Distruzione scritture. Il furto dell’auto non salva dalla condanna – Fiscal Focus – A cura di Antonio Gigliotti
Cassazione Penale, sentenza depositata il 19 ottobre 2015
- Il reato di occultamento o distruzione delle scritture contabili si configura anche nel caso in cui l’Amministrazione finanziaria abbia potuto ricostruire induttivamente il reddito d’impresa. La ricostruzione per via presuntiva non è certamente equiparabile a quella realizzabile sulla base della documentazione contabile.
È quanto emerge dalla sentenza n. 41830/2015 della Terza Sezione Penale della Corte di Cassazione.
Gli ermellini hanno rigettato il ricorso proposto da un soggetto accusato di vari reati tra cui quello fiscale previsto dall’art. 10 del D.Lgs. n. 74/2000.
L’uomo non aveva ottemperato alla richiesta dei verificatori di esibire la documentazione contabile dell’azienda, assumendo che fosse stata rubata unitamente all’autovettura di sua proprietà in cui detta documentazione si trovava custodita. Giustificazione questa che in giudizio non ha retto.
Per il giudice dell’appello, che ha ritenuto configurato il reato fiscale in contestazione, i documenti contenuti nel veicolo rubato non erano le scritture contabile obbligatorie, ma semplicemente “varie fatture e foglietti” come affermato dallo stesso imputato nella denuncia presentata all’A.G.
In ogni caso era irrilevante che fosse stato possibile ricostruire il reddito d’impresa, posto che la ricostruzione in via presuntiva non è equiparabile a quella realizzabile sulla base della documentazione contabile non esibita.
Ebbene, la Suprema Corte ha reso definitivo il verdetto di responsabilità pronunciato dal giudice di secondo grado.
La Corte territoriale, con motivazione adeguata secondo gli ermellini, ha ritenuto certa la distruzione o, comunque, l’occultamento delle scritture obbligatorie a opera dell’imputato.
A proposito del furto dell’auto, in particolare, il collegio territoriale ha smontato la tesi difensiva facendo riferimento alla denuncia di furto dalla quale è emerso che all’interno dell’autovettura c’erano solamente – per come dichiarato dall’imprenditore – “varie fatture e fogliettini relativi alla mia attività lavorativa”; quindi documenti che non potevano certo identificarsi con le scritture contabili obbligatorie. A ciò si è aggiunta la constatazione che dopo l’asserita sottrazione da parte di terzi, “non erano state ripristinate” le scritture in questione.

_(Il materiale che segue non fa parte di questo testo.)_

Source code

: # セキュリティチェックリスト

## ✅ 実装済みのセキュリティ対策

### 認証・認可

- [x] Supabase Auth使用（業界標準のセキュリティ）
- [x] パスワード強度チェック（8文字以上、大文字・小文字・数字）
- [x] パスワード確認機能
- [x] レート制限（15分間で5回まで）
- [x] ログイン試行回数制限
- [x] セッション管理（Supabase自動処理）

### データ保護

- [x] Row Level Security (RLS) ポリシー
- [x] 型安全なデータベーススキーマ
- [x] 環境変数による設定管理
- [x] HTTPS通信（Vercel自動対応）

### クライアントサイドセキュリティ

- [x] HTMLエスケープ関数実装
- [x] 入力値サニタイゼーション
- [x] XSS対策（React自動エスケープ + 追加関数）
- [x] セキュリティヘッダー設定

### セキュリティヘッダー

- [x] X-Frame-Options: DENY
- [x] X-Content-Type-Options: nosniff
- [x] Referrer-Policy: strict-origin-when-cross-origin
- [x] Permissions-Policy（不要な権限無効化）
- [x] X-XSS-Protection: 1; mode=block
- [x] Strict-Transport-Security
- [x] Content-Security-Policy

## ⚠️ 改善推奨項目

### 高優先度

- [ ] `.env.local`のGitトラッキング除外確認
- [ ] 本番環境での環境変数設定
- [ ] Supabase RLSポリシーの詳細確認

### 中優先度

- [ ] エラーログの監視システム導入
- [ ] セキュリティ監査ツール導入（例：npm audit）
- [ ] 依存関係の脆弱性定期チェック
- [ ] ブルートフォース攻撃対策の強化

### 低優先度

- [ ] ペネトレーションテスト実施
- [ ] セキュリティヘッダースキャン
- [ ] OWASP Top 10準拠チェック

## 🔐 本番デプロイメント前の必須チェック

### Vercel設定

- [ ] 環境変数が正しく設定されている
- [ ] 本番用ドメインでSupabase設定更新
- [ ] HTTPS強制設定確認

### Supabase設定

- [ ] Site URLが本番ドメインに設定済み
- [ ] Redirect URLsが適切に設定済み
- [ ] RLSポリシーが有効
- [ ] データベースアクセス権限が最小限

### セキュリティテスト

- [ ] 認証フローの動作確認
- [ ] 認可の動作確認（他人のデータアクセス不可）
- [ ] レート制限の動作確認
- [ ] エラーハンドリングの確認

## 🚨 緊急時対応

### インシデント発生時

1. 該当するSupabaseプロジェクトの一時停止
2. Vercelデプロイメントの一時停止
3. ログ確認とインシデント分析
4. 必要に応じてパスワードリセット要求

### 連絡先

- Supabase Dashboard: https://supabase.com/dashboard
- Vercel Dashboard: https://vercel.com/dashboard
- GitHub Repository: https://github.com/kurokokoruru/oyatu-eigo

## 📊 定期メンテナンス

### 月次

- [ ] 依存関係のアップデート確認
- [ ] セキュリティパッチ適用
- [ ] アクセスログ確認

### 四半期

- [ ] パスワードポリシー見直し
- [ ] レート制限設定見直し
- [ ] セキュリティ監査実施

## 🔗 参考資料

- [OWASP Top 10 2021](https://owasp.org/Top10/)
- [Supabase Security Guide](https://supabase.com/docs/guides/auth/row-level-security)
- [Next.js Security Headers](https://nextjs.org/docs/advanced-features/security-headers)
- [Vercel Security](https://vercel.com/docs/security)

Ma la sentenza di seconde cure, secondo gli ermellini, è pure conforme alla giurisprudenza di legittimità formatasi con riguardo al reato contemplato dall’art. 10 del D.Lgs. n.74/2000: proprio perché la norma intende assicurare la trasparenza fiscale del contribuente, è irrilevante che la ricostruzione delle operazioni non documentate sia effettuata ab externo, attraverso riscontri incrociati, presso i soggetti economici cui si riferiscono quelle operazioni. La norma, infatti, si legge in sentenza, “sarebbe sostanzialmente inutiliter data ove si attribuisse alla solerzia degli accertatori ed alla loro capacità di reperire aliunde elementi di prova una sorta di efficacia sanante dell’illecita condotta dell’imprenditore. Ben difficilmente infatti questa condotta sarebbe sanzionata dal momento che in materia, di regola, in un modo o nell’altro, prima o poi, eventualmente procedendo a controlli incrociati, l’evasione fiscale viene scoperta. Essa per contro, acquista una precisa ragion d’essere anche perché responsabilizza l’imprenditore allorché si interpreta nel senso che la ricostruzione dei redditi e del volume di affari dell’impresa deve poter avvenire con i documenti che il titolare è tenuto a conservare – escluso pertanto qualsiasi riferimento a un impossibilità assoluta di procedere a tale ricostruzione“.